BEGIN Given data

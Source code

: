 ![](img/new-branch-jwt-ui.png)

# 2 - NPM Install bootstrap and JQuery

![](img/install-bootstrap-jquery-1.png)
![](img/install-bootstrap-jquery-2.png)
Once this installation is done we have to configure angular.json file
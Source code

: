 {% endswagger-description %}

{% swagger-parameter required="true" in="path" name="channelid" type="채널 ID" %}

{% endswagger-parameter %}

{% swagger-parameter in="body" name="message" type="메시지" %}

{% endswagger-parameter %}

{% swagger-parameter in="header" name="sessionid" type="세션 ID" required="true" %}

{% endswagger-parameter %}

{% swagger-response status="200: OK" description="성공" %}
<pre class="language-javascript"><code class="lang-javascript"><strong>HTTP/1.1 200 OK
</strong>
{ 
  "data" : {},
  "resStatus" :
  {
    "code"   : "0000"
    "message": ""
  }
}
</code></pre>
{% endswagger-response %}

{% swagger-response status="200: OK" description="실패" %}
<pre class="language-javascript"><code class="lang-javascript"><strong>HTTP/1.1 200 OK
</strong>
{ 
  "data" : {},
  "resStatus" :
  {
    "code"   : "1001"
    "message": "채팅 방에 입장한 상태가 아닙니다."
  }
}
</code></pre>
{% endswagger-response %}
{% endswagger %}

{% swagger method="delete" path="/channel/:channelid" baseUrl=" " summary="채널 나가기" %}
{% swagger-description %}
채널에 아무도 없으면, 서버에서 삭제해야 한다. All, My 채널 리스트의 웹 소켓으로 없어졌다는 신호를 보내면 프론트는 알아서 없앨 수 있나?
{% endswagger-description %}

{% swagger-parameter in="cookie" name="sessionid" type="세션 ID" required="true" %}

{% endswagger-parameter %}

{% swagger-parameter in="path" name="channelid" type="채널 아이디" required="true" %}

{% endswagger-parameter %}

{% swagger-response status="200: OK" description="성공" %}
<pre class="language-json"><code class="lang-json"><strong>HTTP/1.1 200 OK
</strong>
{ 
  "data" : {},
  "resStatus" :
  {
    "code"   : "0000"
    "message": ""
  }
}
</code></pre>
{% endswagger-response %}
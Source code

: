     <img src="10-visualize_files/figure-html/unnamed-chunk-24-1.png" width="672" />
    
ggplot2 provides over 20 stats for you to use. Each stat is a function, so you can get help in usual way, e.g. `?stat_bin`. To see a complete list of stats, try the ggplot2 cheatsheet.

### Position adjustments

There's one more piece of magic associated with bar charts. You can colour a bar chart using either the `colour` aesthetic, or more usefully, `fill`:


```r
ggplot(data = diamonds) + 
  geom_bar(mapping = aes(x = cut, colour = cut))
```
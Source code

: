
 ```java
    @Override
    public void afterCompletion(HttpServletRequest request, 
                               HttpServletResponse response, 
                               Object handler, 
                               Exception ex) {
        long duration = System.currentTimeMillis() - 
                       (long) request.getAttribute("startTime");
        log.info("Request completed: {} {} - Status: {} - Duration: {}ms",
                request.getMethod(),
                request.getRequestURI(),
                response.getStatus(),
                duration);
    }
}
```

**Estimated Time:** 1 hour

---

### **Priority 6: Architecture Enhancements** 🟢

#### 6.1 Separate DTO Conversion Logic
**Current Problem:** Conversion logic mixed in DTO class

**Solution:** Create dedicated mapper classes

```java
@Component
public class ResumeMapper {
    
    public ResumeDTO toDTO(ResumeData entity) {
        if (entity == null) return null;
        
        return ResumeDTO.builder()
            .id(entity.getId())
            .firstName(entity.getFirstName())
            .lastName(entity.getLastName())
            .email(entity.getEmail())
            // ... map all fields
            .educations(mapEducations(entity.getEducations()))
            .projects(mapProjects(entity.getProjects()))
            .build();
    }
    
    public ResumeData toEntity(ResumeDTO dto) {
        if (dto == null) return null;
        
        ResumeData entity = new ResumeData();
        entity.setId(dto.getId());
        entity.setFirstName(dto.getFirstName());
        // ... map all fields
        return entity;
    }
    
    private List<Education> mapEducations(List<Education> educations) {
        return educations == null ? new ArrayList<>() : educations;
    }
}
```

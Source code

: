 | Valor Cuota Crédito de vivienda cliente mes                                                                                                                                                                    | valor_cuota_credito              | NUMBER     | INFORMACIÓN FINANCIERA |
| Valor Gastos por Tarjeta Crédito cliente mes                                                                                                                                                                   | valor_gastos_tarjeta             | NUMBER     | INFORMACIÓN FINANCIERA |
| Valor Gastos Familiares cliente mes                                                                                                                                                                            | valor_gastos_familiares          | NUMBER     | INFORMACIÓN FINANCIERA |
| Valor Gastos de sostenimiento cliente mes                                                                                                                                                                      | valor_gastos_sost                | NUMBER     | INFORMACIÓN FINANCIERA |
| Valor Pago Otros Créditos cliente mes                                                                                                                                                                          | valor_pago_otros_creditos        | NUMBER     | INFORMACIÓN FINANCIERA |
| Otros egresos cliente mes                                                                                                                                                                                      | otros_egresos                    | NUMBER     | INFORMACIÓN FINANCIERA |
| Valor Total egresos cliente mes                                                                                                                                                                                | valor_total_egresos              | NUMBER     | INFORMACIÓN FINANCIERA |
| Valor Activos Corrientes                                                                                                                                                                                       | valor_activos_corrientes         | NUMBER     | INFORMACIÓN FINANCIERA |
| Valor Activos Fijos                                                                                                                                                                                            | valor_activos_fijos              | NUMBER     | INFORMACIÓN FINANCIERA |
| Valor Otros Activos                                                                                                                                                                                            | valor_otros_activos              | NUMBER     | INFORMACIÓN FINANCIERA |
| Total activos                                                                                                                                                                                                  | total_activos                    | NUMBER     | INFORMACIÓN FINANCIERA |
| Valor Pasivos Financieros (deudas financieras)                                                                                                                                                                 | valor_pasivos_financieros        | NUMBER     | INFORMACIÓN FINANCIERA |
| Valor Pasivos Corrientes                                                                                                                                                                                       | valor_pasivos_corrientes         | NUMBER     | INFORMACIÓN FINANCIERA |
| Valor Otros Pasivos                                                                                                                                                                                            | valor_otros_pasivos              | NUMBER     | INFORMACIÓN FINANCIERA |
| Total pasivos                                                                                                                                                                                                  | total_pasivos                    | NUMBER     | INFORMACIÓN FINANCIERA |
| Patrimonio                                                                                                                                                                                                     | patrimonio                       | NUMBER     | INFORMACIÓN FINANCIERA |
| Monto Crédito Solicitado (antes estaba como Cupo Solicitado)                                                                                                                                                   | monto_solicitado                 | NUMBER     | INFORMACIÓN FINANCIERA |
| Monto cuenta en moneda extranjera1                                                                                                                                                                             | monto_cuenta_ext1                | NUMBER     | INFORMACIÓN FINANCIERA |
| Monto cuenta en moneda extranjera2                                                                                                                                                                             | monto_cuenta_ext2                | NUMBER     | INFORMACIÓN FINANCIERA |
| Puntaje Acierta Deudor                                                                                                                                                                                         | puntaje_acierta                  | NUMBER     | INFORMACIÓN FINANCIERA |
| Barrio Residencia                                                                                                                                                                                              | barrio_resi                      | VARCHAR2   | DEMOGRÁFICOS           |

END Given data

_To do:_
If a line above holds the word "json", copy it.

_Answer box:_
Once this installation is done we have to configure angular.json file
<pre class="language-json"><code class="lang-json"><strong>HTTP/1.1 200 OK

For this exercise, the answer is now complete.